Dorothy Day was an outspoken critic of our social order, what she once referred to as our “dirty, rotten system” that denies the most vulnerable the right to a living wage, safety and security. Throughout her long life, she embraced the dignity of work and workers, from striking auto workers in Flint, Michigan to seamen on the docks of New York City; from tenant farmers and child laborers in the textile mills of the south to struggling migrant workers in the vineyards of California.
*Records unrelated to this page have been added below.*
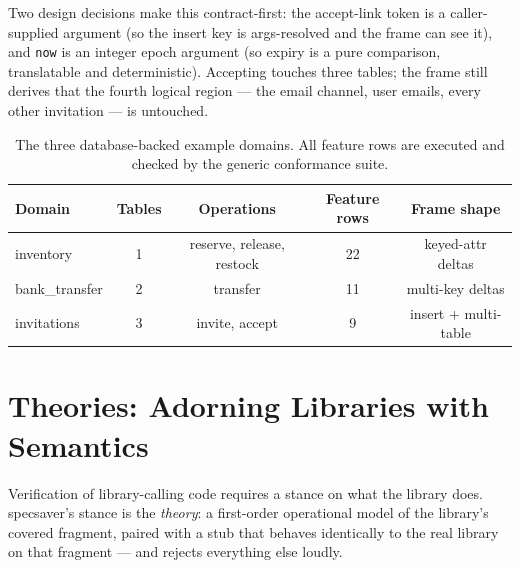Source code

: \documentclass[11pt,a4paper]{article}
\begin{document}
Two design decisions make this contract-first: the accept-link token
is a caller-supplied argument (so the insert key is args-resolved and
the frame can see it), and \texttt{now} is an integer epoch argument
(so expiry is a pure comparison, translatable and deterministic).
Accepting touches three tables; the frame still derives that the
fourth logical region --- the email channel, user emails, every other
invitation --- is untouched.

\begin{table}[t]
\centering
\small
\begin{tabular}{@{}lcccc@{}}
\toprule
Domain & Tables & Operations & Feature rows & Frame shape \\
\midrule
inventory & 1 & reserve, release, restock & 22 & keyed-attr deltas \\
bank\_transfer & 2 & transfer & 11 & multi-key deltas \\
invitations & 3 & invite, accept & 9 & insert + multi-table \\
\bottomrule
\end{tabular}
\caption{The three database-backed example domains.  All feature rows
are executed and checked by the generic conformance suite.}
\label{tab:domains}
\end{table}

\section{Theories: Adorning Libraries with Semantics}\label{sec:theories}

Verification of library-calling code requires a stance on what the
library does.  \textsf{specsaver}'s stance is the \emph{theory}: a
first-order operational model of the library's covered fragment,
paired with a stub that behaves identically to the real library on
that fragment --- and rejects everything else loudly.
\end{document}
Yet, she refused to engage in divisive protest, relying on community building and non-violent action.
Her response to workers everywhere was more than a gesture of support for better working conditions or wages but a radical affirmation of her faith, a testament to the belief that together we could build a new social order.
Servant of God Dorothy Day, intercede for us; pray that we grow in courage and faith to follow our own path to holiness.
Let us pray to St Joseph, a carpenter and father, a laborer in the shadows, for the invisible working poor and for those who struggle to make a living. We pray to grow daily in conscience and compassion. Help us to cast light on the oppression of workers and to change those aspects of our own lives that diminish human dignity.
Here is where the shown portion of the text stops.